I have the following answers to the question: How many times a day do you smoke?
- 0 time
- 3 times
- 4 - 6 times
- 7 - 10 times
- 10+ times
Can I use these as ordinal variables, or do I have to use them as numeric? They likely aren't nominal?
I have the following answers to the question: How many times a day do you smoke?
Can I use these as ordinal variables, or do I have to use them as numeric? They likely aren't nominal?
If the only options we consider are from Stevens' typology of level of measurement then:
Clearly those groupings can be treated as categories.
Clearly the sequence of categories are in order.
ergo it's clearly possible to treat them as ordered categorical.
However, there is information about numerical values there. Specifically, those categories are intervals of values. This is, strictly-speaking, an interval-valued* random variable -- indeed there's an underlying variable which we're observing as interval-censored (well the first category is a single value but we can encompass that).

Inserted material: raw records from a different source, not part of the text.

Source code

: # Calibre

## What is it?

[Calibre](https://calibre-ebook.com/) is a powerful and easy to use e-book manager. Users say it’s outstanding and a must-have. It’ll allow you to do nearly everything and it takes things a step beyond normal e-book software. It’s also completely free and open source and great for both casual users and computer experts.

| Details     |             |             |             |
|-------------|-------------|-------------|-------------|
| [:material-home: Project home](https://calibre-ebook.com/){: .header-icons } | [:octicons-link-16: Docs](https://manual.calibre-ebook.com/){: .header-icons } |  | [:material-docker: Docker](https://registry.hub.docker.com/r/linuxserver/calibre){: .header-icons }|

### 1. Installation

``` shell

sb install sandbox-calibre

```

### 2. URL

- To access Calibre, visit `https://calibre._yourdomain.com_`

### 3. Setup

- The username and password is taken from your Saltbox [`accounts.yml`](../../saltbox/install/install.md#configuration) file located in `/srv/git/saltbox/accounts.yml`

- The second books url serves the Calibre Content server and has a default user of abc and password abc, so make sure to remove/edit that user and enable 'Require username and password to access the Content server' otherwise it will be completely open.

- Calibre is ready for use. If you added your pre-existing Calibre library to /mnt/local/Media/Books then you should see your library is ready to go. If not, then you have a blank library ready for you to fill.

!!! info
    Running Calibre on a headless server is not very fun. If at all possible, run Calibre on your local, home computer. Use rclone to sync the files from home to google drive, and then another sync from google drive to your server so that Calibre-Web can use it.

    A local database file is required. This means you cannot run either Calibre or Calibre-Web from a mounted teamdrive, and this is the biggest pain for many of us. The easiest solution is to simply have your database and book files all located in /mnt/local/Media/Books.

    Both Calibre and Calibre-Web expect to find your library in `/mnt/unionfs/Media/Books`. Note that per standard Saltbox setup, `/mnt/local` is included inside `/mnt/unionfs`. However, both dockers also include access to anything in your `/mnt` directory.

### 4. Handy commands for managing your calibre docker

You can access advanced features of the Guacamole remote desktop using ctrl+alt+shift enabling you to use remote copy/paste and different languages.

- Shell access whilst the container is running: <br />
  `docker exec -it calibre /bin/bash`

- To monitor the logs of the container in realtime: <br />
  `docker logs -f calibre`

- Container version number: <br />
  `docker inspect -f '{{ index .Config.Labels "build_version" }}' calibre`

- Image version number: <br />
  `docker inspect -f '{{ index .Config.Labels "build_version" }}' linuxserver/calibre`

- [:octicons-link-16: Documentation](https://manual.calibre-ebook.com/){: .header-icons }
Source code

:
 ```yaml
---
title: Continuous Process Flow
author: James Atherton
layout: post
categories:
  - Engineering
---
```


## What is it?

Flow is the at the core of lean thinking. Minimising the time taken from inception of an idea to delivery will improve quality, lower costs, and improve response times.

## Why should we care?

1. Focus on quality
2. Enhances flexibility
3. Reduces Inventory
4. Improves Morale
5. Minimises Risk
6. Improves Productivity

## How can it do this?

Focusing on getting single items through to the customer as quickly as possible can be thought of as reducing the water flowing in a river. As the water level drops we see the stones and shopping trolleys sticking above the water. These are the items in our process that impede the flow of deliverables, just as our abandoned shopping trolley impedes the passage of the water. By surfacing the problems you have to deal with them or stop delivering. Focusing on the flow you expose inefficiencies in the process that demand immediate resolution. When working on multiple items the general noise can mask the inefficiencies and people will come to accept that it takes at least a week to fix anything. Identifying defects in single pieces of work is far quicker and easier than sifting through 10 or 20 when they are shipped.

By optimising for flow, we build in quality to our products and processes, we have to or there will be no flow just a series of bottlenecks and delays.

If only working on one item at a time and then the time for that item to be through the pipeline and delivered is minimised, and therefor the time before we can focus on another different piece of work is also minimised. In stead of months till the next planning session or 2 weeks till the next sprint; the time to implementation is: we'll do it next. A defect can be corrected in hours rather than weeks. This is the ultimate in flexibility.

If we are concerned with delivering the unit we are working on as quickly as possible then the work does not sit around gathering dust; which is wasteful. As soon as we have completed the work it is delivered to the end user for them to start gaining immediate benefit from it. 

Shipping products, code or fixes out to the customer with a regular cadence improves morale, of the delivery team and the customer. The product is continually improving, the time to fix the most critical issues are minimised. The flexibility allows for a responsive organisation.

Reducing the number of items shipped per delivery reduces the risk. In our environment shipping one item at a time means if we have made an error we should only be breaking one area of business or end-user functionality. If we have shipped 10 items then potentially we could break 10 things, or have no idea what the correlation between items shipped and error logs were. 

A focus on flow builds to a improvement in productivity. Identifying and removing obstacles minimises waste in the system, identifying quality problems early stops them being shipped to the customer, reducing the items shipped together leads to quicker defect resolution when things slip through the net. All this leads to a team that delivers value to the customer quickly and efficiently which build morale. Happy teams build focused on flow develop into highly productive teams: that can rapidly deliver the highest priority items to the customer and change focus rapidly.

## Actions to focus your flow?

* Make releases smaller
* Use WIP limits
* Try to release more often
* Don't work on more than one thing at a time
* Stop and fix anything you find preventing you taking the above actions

* beware! "interval-valued" is NOT the same thing as "interval-scale" on Stevens' typology; the typology isn't really adequate and would force you to either treat it as ordered-categorical or to construct values to use for a ratio scale (0 is a real 0 and the underlying scale from which these groups are composed is discrete but ratio-scale). While ordered-categorical is a possible way to look at these data, it uses less than the full information in the data.
[In short, Stevens' typology is inadequate - it fails to properly capture all the kinds of data we actually get - as well as being overly prescriptive about how one can use data to make useful inferences. It frequently leads people into making very poor choices of analysis.]
So if we treat those as interval-valued (interval-censored) variables we can use more of the information in the data.
It might be feasible in some situations to treat the intervals as numeric values (e.g. taking the center of the interval as "the value"), but there are a number of difficulties involved in that -- in general the distribution within each interval won't even be close to symmetric (it may be be better to bias down, but we don't have information from the data itself on how much -- using a model for the underlying distribution would help there, but it would an assumption).
There's also the issue of what to do with the last category -- one possibility is to treat those values as right-censored rather than making some assumption and lumping them into one specific value. (Essentially, it's top-coded)
In part what you might do depends on whether this variable is a dependent variable (response) or an independent variable (predictor/covariate) in a model and what kinds of hypotheses or other inference you're interested in.